The task:
The records below hold a stretch from the line with "- [Recent updates](#recent-updates)" through the line with "### Secondary - XWS"; return exactly those lines, ends included, and nothing more.

Provided material:
"""

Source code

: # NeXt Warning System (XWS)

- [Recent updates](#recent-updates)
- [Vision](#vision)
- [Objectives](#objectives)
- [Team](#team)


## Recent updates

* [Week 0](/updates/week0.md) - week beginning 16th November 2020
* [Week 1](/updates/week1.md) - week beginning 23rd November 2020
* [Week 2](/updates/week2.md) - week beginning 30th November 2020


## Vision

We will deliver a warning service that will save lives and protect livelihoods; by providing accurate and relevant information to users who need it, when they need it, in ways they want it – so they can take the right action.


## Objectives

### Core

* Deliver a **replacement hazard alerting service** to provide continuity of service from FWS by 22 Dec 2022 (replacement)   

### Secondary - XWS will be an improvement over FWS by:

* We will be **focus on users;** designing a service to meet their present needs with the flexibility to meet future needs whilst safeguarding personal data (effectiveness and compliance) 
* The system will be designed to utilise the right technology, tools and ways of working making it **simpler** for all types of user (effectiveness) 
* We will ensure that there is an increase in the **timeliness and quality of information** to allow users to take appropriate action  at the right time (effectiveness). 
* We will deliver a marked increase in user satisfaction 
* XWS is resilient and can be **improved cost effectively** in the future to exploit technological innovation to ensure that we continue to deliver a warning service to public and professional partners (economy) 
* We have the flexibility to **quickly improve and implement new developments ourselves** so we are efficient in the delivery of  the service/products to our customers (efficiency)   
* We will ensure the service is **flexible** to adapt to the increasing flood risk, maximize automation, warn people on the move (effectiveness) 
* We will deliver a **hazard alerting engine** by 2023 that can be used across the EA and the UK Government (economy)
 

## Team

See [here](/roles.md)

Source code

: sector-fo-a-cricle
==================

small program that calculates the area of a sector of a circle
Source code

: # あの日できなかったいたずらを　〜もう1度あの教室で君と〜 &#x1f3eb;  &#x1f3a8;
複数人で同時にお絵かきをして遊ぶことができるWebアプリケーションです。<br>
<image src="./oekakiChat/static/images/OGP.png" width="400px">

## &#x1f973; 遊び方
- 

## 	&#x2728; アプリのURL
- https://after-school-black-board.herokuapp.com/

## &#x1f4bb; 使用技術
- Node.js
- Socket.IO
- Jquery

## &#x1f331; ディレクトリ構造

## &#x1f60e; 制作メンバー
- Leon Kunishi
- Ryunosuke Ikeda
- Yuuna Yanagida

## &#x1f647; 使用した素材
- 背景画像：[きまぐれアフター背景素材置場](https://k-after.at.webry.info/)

"""

Result for this exercise:
- [Recent updates](#recent-updates)
- [Vision](#vision)
- [Objectives](#objectives)
- [Team](#team)


## Recent updates

* [Week 0](/updates/week0.md) - week beginning 16th November 2020
* [Week 1](/updates/week1.md) - week beginning 23rd November 2020
* [Week 2](/updates/week2.md) - week beginning 30th November 2020


## Vision

We will deliver a warning service that will save lives and protect livelihoods; by providing accurate and relevant information to users who need it, when they need it, in ways they want it – so they can take the right action.


## Objectives

### Core

* Deliver a **replacement hazard alerting service** to provide continuity of service from FWS by 22 Dec 2022 (replacement)   

### Secondary - XWS will be an improvement over FWS by:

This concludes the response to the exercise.